A transformer layer is developed, with its output being concatenated to BERT outputs, which are then fed to a ReLU neural network.

In [None]:
include_user_id = False
include_user_features = False
include_movie_features = False

hidden_units = [256, 128, 128]
dropout_rate = 0.5
num_heads = 3


def create_model():
    inputs = create_model_inputs()
    transformer_features, other_features, bert_features = encode_input_features(
        inputs, include_user_id, include_user_features, include_movie_features
    )

    # Create a multi-headed attention layer.
    attention_output = layers.MultiHeadAttention(
        num_heads=num_heads, key_dim=transformer_features.shape[2], dropout=dropout_rate
    )(transformer_features, transformer_features)

    # Transformer block.
    attention_output = layers.Dropout(dropout_rate)(attention_output)
    x1 = layers.Add()([transformer_features, attention_output])
    x1 = layers.LayerNormalization()(x1)
    x2 = layers.LeakyReLU()(x1)
    x2 = layers.Dense(units=x2.shape[-1])(x2)
    x2 = layers.Dropout(dropout_rate)(x2)
    transformer_features = layers.Add()([x1, x2])
    transformer_features = layers.LayerNormalization()(transformer_features)
    features = layers.Flatten()(transformer_features)
    features = layers.concatenate(
        [features, layers.Reshape([bert_features[0].shape[-1]])(bert_features[0])]
    )

    # Included the other features.
    if other_features is not None:
        features = layers.concatenate(
            [features, layers.Reshape([other_features.shape[-1]])(other_features)]
        )

    # Fully-connected layers.
    for num_units in hidden_units:
        features = layers.Dense(num_units)(features)
        features = layers.BatchNormalization()(features)
        features = layers.ReLU()(features)
        features = layers.Dropout(dropout_rate)(features)

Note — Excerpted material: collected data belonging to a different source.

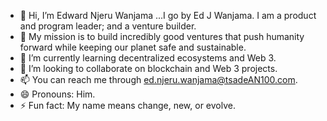 - 👋 Hi, I’m Edward Njeru Wanjama ...I go by Ed J Wanjama.  I am a product and program leader; and a venture builder.
- 👀 My mission is to build incredibly good ventures that push humanity forward while keeping our planet safe and sustainable.
- 🌱 I’m currently learning decentralized ecosystems and Web 3.
- 💞️ I’m looking to collaborate on blockchain and Web 3 projects.
- 📫 You can reach me through  ed.njeru.wanjama@tsadeAN100.com.
- 😄 Pronouns: Him.
- ⚡ Fun fact: My name means change, new, or evolve.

    outputs = layers.Dense(units=1)(features)
    model = keras.Model(inputs=inputs, outputs=outputs)
    return model


model = create_model()

  return bool(asarray(a1 == a2).all())


## Training & Testing



In [None]:
# Compile the model.


#model.compile(
#    optimizer=keras.optimizers.Adagrad(learning_rate=0.01),
#    loss=keras.losses.MeanSquaredError(),
#    metrics=[keras.metrics.MeanAbsoluteError()],
#)

model.compile(
    optimizer=keras.optimizers.SGD(learning_rate=0.01, momentum=0.9, clipnorm=1.0),
    loss = keras.losses.MeanSquaredError(),
    metrics=[keras.metrics.MeanAbsoluteError()],
)

# Read the training data.
train_dataset = get_dataset_from_csv("train_data.csv", shuffle=True, batch_size=265)

# Fit the model with the training data.
model.fit(train_dataset, epochs=5)

# Read the test data.
test_dataset = get_dataset_from_csv("test_data.csv", batch_size=265)

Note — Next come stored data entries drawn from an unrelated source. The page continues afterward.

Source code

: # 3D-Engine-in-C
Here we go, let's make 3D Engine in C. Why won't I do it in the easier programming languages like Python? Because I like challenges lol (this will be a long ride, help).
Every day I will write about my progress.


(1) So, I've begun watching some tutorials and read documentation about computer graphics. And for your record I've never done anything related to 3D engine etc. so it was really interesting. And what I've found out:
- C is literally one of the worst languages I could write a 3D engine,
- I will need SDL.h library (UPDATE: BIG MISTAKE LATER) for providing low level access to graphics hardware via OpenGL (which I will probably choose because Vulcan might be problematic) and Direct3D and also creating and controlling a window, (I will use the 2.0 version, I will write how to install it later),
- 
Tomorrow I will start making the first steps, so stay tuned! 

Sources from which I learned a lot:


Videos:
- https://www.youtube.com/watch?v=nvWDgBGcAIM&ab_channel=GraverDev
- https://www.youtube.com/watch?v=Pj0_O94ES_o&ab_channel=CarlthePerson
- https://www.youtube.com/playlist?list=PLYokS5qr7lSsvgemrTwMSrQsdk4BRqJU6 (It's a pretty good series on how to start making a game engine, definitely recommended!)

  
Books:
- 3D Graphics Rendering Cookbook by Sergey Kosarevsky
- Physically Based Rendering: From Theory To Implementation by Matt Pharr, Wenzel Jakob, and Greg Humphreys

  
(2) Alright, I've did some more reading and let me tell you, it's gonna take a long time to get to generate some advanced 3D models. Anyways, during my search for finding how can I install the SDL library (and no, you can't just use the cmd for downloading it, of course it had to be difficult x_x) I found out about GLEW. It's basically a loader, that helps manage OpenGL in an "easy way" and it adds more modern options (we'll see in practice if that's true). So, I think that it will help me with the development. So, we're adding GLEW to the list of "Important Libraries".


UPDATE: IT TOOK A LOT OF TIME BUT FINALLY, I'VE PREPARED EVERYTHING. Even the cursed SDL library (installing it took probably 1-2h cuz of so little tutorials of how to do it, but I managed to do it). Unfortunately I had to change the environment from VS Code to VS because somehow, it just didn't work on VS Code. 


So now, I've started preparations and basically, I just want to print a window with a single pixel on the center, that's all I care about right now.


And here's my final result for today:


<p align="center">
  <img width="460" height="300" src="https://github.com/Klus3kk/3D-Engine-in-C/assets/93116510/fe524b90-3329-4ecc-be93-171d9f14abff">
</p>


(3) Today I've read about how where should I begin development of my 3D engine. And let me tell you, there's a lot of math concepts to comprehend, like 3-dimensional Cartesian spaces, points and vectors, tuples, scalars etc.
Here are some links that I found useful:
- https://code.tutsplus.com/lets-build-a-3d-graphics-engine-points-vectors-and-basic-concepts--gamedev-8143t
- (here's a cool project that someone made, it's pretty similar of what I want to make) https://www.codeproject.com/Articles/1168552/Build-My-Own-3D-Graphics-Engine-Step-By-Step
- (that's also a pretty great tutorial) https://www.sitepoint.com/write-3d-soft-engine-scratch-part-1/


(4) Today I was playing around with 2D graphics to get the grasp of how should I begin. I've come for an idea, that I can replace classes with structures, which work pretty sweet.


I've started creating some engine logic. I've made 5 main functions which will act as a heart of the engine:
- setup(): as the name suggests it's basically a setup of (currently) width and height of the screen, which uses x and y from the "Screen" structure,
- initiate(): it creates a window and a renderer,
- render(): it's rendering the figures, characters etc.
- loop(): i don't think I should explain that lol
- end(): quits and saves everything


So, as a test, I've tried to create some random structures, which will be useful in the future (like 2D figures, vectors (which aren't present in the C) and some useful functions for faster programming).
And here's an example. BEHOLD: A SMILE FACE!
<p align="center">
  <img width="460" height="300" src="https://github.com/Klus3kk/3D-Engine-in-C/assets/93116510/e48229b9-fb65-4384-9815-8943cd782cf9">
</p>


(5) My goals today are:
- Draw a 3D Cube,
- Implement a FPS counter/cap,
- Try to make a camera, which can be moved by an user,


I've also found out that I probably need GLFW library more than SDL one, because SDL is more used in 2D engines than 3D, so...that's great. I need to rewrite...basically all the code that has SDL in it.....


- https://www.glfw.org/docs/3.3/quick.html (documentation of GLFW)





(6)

# Evaluate the model on the test data.
_, rmse = model.evaluate(test_dataset, verbose=0)
print(f"Test MAE: {round(rmse, 3)}")

Epoch 1/5


  inputs = self._flatten_to_reference_inputs(inputs)


Epoch 2/5
Epoch 3/5
Epoch 4/5
Epoch 5/5
Test MAE: 0.793


Multiple optimizers were considered, but the most effective appeared to be SGD with momentum and clipnorm applied.

## Conclusion

The BST model uses the Transformer layer in its architecture to capture the sequential signals underlying
users’ behavior sequences for recommendation.

This was an approach to combining data that incorporated numerical, textual, and categorical features. Each of these needed to be approached in different ways, and preprocessing constituted the majority of this project. I found that it was more effective to maintain the numerical features, as opposed to bucketizing and treating them as categorical.

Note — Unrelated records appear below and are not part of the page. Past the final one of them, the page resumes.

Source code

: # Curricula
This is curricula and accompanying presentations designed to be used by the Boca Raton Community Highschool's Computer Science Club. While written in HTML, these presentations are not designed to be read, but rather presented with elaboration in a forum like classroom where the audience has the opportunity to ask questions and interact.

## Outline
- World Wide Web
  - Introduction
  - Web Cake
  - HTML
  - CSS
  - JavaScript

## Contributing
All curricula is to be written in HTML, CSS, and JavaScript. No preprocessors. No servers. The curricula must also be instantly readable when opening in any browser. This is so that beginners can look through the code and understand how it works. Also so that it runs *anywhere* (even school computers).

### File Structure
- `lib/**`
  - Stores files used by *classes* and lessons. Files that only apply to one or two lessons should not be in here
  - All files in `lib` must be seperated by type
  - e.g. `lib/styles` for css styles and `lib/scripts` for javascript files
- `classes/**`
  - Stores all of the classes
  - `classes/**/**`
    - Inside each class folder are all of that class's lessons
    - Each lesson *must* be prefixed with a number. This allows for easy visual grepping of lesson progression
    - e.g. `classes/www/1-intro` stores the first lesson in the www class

There appeared to be some room for interpretation in the directions; the provided paper that utilizes hidden layer states of BERT actually extracts the embeddings and uses them as the embedding layer for the neural network classifier (regression model in this project). However, the architecture described in the instructions appears to differ in that the goal is to concatenate BERT outputs with the transformer output and then feed it into the neural network, as opposed to having the embeddings be a part of the neural network architecture itself.